Less popular antihypertensive drugs found to be safer option
During a new multinational observational study, two types of drugs that are recommended as the first treatment for high blood pressure patients were found equally effective in improving cardiovascular outcomes. But the study pointed out that the more popular type causes slightly more side effects.

The study, which analysed claims and electronic health data from millions of patients worldwide, is the largest to compare the safety and efficacy of angiotensin-converting enzyme (ACE) inhibitors and angiotensin receptor blockers (ARBs), two commonly prescribed antihypertensive drugs.

The study shows that ARBs are associated with fewer side effects than ACE inhibitors. The study focused on first-time users of these drugs. If you're just starting drug therapy for hypertension, you might consider trying an ARB first. If you're already taking an ACE inhibitor and you're not having any side effects, there is nothing that we found that would indicate a need for a change," said the researcher.

The researchers analysed insurance claims and electronic health records from approximately 3 million patients in Europe, Korea, and the United States who were starting antihypertensive treatment with either an ACE inhibitor or an ARB. They employed a variety of cutting-edge mathematical techniques developed by the Observational Health Data Science and Informatics (OHDSI) collaborative network to dramatically reduce bias and balance the two treatment groups as if they had been enrolled in a prospective study.

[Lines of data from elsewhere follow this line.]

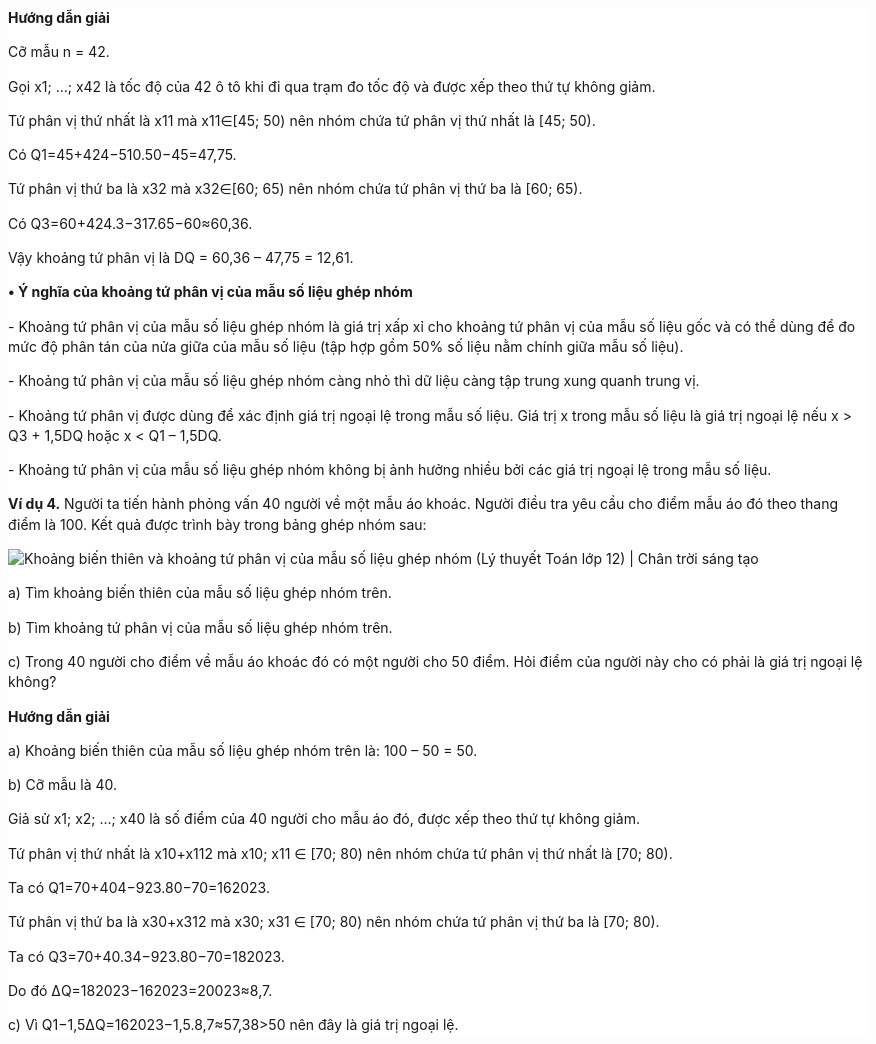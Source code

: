 **Hướng dẫn giải**

Cỡ mẫu n = 42.

Gọi x1; …; x42 là tốc độ của 42 ô tô khi đi qua trạm đo tốc độ và được xếp theo thứ tự không giảm.

Tứ phân vị thứ nhất là x11 mà x11∈[45; 50) nên nhóm chứa tứ phân vị thứ nhất là [45; 50).

Có Q1=45+424−510.50−45=47,75.

Tứ phân vị thứ ba là x32 mà x32∈[60; 65) nên nhóm chứa tứ phân vị thứ ba là [60; 65).

Có Q3=60+424.3−317.65−60≈60,36.

Vậy khoảng tứ phân vị là DQ = 60,36 – 47,75 = 12,61.

**• Ý nghĩa của khoảng tứ phân vị của mẫu số liệu ghép nhóm**

\- Khoảng tứ phân vị của mẫu số liệu ghép nhóm là giá trị xấp xỉ cho khoảng tứ phân vị của mẫu số liệu gốc và có thể dùng để đo mức độ phân tán của nửa giữa của mẫu số liệu (tập hợp gồm 50% số liệu nằm chính giữa mẫu số liệu).

\- Khoảng tứ phân vị của mẫu số liệu ghép nhóm càng nhỏ thì dữ liệu càng tập trung xung quanh trung vị.

\- Khoảng tứ phân vị được dùng để xác định giá trị ngoại lệ trong mẫu số liệu. Giá trị x trong mẫu số liệu là giá trị ngoại lệ nếu x > Q3 \+ 1,5DQ hoặc x < Q1 – 1,5DQ.

\- Khoảng tứ phân vị của mẫu số liệu ghép nhóm không bị ảnh hưởng nhiều bởi các giá trị ngoại lệ trong mẫu số liệu.

**Ví dụ 4.** Người ta tiến hành phỏng vấn 40 người về một mẫu áo khoác. Người điều tra yêu cầu cho điểm mẫu áo đó theo thang điểm là 100. Kết quả được trình bày trong bảng ghép nhóm sau:

![Khoảng biến thiên và khoảng tứ phân vị của mẫu số liệu ghép nhóm \(Lý thuyết Toán lớp 12\) | Chân trời sáng tạo](https://vietjack.com/toan-12-ct/images/ly-thuyet-bai-1-khoang-bien-thien-va-khoang-tu-phan-vi-3.PNG)

a) Tìm khoảng biến thiên của mẫu số liệu ghép nhóm trên.

b) Tìm khoảng tứ phân vị của mẫu số liệu ghép nhóm trên.

c) Trong 40 người cho điểm về mẫu áo khoác đó có một người cho 50 điểm. Hỏi điểm của người này cho có phải là giá trị ngoại lệ không?

**Hướng dẫn giải**

a) Khoảng biến thiên của mẫu số liệu ghép nhóm trên là: 100 – 50 = 50.

b) Cỡ mẫu là 40.

Giả sử x1; x2; …; x40 là số điểm của 40 người cho mẫu áo đó, được xếp theo thứ tự không giảm.

Tứ phân vị thứ nhất là x10+x112 mà x10; x11 ∈ [70; 80) nên nhóm chứa tứ phân vị thứ nhất là [70; 80).

Ta có Q1=70+404−923.80−70=162023.

Tứ phân vị thứ ba là x30+x312 mà x30; x31 ∈ [70; 80) nên nhóm chứa tứ phân vị thứ ba là [70; 80).

Ta có Q3=70+40.34−923.80−70=182023.

Do đó ΔQ=182023−162023=20023≈8,7.

c) Vì Q1−1,5ΔQ=162023−1,5.8,7≈57,38>50 nên đây là giá trị ngoại lệ.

Using this approach, the researchers tracked four cardiovascular outcomes--heart attack, heart failure, stroke, and sudden cardiac death--and 51 adverse events in patients after they started antihypertensive treatment.

The researchers found that the vast majority of patients were prescribed an ACE inhibitor. There were no significant differences between the two drug classes in reducing the risk of major cardiovascular complications in people with hypertension. Patients taking ACE inhibitors had a higher risk of cough and angioedema, but the study also found they had a slightly higher risk of pancreatitis and gastrointestinal bleeding.